• [Activity]: Type the records that follow again exactly as written, but drop the pictures.

• [Supplied records]:
=-=-=

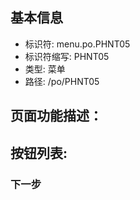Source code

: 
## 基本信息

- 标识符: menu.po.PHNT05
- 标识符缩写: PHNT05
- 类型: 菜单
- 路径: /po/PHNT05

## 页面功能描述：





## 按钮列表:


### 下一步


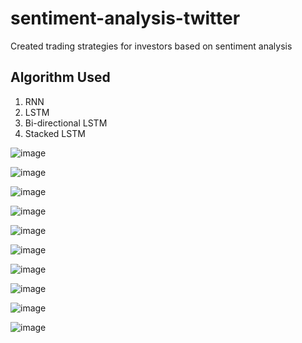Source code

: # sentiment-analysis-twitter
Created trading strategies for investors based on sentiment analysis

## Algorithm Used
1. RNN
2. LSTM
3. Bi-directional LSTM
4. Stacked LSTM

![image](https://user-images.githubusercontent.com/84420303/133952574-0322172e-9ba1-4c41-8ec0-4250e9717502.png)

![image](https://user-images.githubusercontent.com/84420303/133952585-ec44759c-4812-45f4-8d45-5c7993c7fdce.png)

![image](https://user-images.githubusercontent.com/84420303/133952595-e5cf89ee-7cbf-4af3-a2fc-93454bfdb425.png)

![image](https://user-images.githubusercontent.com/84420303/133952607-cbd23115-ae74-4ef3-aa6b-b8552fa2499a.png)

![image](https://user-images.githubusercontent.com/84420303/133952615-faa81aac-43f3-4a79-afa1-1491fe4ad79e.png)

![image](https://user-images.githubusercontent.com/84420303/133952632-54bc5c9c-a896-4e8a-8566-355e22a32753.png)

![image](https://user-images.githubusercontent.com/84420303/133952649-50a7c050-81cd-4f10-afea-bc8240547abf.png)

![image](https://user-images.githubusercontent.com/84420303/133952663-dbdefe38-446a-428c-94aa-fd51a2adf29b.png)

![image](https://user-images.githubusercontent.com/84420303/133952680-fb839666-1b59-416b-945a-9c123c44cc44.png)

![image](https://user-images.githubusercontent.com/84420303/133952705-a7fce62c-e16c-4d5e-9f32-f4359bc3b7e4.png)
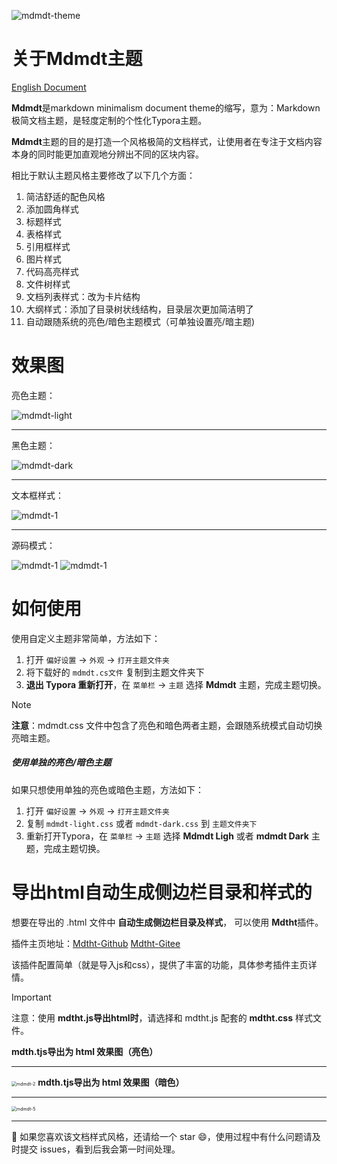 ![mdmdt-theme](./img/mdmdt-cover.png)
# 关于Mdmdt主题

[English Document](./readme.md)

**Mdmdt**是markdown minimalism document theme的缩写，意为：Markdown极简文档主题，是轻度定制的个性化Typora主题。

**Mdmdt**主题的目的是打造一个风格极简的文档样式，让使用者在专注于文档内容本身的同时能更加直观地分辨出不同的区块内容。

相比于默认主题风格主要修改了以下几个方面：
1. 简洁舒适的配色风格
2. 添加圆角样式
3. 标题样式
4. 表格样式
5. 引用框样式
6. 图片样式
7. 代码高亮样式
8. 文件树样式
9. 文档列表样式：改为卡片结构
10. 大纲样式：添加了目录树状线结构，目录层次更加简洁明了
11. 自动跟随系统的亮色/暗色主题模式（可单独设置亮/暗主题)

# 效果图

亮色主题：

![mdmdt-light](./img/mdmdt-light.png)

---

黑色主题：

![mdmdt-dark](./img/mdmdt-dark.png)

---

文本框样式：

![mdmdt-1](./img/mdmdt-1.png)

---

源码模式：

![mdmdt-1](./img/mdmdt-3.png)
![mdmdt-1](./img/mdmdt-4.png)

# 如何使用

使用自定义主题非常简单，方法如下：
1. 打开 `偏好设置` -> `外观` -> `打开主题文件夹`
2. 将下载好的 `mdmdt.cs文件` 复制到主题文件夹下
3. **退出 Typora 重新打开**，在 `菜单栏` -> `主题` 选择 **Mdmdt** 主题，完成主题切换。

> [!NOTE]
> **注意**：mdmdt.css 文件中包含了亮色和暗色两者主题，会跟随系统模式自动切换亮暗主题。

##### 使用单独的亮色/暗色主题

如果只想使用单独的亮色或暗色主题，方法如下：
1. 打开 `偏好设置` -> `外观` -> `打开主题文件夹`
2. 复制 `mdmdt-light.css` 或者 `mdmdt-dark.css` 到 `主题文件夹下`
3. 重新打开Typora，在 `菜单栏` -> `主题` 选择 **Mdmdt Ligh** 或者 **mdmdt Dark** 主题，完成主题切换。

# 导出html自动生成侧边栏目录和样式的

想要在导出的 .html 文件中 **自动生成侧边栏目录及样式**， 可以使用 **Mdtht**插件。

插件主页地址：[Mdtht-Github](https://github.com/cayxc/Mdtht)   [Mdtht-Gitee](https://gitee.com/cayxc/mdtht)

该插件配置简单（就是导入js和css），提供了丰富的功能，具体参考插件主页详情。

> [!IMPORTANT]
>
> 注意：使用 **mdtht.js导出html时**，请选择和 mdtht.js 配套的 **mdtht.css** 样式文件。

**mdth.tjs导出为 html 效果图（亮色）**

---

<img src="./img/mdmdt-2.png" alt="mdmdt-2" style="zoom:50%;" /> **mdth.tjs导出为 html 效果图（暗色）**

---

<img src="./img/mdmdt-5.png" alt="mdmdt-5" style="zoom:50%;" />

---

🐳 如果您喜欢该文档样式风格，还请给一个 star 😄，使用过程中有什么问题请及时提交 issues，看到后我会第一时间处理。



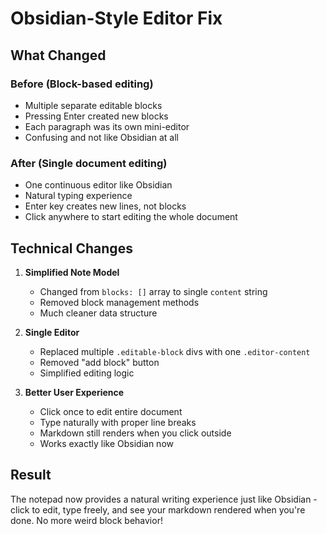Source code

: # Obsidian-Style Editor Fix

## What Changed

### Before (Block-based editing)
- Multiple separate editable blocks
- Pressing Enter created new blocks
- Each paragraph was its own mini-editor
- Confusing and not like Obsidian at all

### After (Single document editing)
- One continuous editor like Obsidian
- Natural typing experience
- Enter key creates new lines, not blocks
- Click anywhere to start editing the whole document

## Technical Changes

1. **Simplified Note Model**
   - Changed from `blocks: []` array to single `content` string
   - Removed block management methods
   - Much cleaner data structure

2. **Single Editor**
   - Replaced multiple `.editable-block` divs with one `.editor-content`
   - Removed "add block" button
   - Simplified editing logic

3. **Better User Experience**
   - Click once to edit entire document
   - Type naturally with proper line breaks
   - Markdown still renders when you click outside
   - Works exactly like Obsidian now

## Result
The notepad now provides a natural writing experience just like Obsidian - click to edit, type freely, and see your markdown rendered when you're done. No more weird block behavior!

=-=-=

• [Exercise result]:
Source code

: 
## 基本信息

- 标识符: menu.po.PHNT05
- 标识符缩写: PHNT05
- 类型: 菜单
- 路径: /po/PHNT05

## 页面功能描述：





## 按钮列表:


### 下一步


Source code

: # sentiment-analysis-twitter
Created trading strategies for investors based on sentiment analysis

## Algorithm Used
1. RNN
2. LSTM
3. Bi-directional LSTM
4. Stacked LSTM

![image](https://user-images.githubusercontent.com/84420303/133952574-0322172e-9ba1-4c41-8ec0-4250e9717502.png)

![image](https://user-images.githubusercontent.com/84420303/133952585-ec44759c-4812-45f4-8d45-5c7993c7fdce.png)

![image](https://user-images.githubusercontent.com/84420303/133952595-e5cf89ee-7cbf-4af3-a2fc-93454bfdb425.png)

![image](https://user-images.githubusercontent.com/84420303/133952607-cbd23115-ae74-4ef3-aa6b-b8552fa2499a.png)

![image](https://user-images.githubusercontent.com/84420303/133952615-faa81aac-43f3-4a79-afa1-1491fe4ad79e.png)

![image](https://user-images.githubusercontent.com/84420303/133952632-54bc5c9c-a896-4e8a-8566-355e22a32753.png)

![image](https://user-images.githubusercontent.com/84420303/133952649-50a7c050-81cd-4f10-afea-bc8240547abf.png)

![image](https://user-images.githubusercontent.com/84420303/133952663-dbdefe38-446a-428c-94aa-fd51a2adf29b.png)

![image](https://user-images.githubusercontent.com/84420303/133952680-fb839666-1b59-416b-945a-9c123c44cc44.png)

![image](https://user-images.githubusercontent.com/84420303/133952705-a7fce62c-e16c-4d5e-9f32-f4359bc3b7e4.png)
 ![mdmdt-theme](./img/mdmdt-cover.png)
# 关于Mdmdt主题

[English Document](./readme.md)

**Mdmdt**是markdown minimalism document theme的缩写，意为：Markdown极简文档主题，是轻度定制的个性化Typora主题。

**Mdmdt**主题的目的是打造一个风格极简的文档样式，让使用者在专注于文档内容本身的同时能更加直观地分辨出不同的区块内容。

相比于默认主题风格主要修改了以下几个方面：
1. 简洁舒适的配色风格
2. 添加圆角样式
3. 标题样式
4. 表格样式
5. 引用框样式
6. 图片样式
7. 代码高亮样式
8. 文件树样式
9. 文档列表样式：改为卡片结构
10. 大纲样式：添加了目录树状线结构，目录层次更加简洁明了
11. 自动跟随系统的亮色/暗色主题模式（可单独设置亮/暗主题)

# 效果图

亮色主题：

![mdmdt-light](./img/mdmdt-light.png)

---

黑色主题：

![mdmdt-dark](./img/mdmdt-dark.png)

---

文本框样式：

![mdmdt-1](./img/mdmdt-1.png)

---

源码模式：

![mdmdt-1](./img/mdmdt-3.png)
![mdmdt-1](./img/mdmdt-4.png)

# 如何使用

使用自定义主题非常简单，方法如下：
1. 打开 `偏好设置` -> `外观` -> `打开主题文件夹`
2. 将下载好的 `mdmdt.cs文件` 复制到主题文件夹下
3. **退出 Typora 重新打开**，在 `菜单栏` -> `主题` 选择 **Mdmdt** 主题，完成主题切换。

> [!NOTE]
> **注意**：mdmdt.css 文件中包含了亮色和暗色两者主题，会跟随系统模式自动切换亮暗主题。

##### 使用单独的亮色/暗色主题

如果只想使用单独的亮色或暗色主题，方法如下：
1. 打开 `偏好设置` -> `外观` -> `打开主题文件夹`
2. 复制 `mdmdt-light.css` 或者 `mdmdt-dark.css` 到 `主题文件夹下`
3. 重新打开Typora，在 `菜单栏` -> `主题` 选择 **Mdmdt Ligh** 或者 **mdmdt Dark** 主题，完成主题切换。

# 导出html自动生成侧边栏目录和样式的

想要在导出的 .html 文件中 **自动生成侧边栏目录及样式**， 可以使用 **Mdtht**插件。

插件主页地址：[Mdtht-Github](https://github.com/cayxc/Mdtht)   [Mdtht-Gitee](https://gitee.com/cayxc/mdtht)

该插件配置简单（就是导入js和css），提供了丰富的功能，具体参考插件主页详情。

> [!IMPORTANT]
>
> 注意：使用 **mdtht.js导出html时**，请选择和 mdtht.js 配套的 **mdtht.css** 样式文件。

**mdth.tjs导出为 html 效果图（亮色）**

---

<img src="./img/mdmdt-2.png" alt="mdmdt-2" style="zoom:50%;" /> **mdth.tjs导出为 html 效果图（暗色）**

---

<img src="./img/mdmdt-5.png" alt="mdmdt-5" style="zoom:50%;" />

---

🐳 如果您喜欢该文档样式风格，还请给一个 star 😄，使用过程中有什么问题请及时提交 issues，看到后我会第一时间处理。



Source code

: # Obsidian-Style Editor Fix

## What Changed

### Before (Block-based editing)
- Multiple separate editable blocks
- Pressing Enter created new blocks
- Each paragraph was its own mini-editor
- Confusing and not like Obsidian at all

### After (Single document editing)
- One continuous editor like Obsidian
- Natural typing experience
- Enter key creates new lines, not blocks
- Click anywhere to start editing the whole document

## Technical Changes

1. **Simplified Note Model**
   - Changed from `blocks: []` array to single `content` string
   - Removed block management methods
   - Much cleaner data structure

2. **Single Editor**
   - Replaced multiple `.editable-block` divs with one `.editor-content`
   - Removed "add block" button
   - Simplified editing logic

3. **Better User Experience**
   - Click once to edit entire document
   - Type naturally with proper line breaks
   - Markdown still renders when you click outside
   - Works exactly like Obsidian now

## Result
The notepad now provides a natural writing experience just like Obsidian - click to edit, type freely, and see your markdown rendered when you're done. No more weird block behavior!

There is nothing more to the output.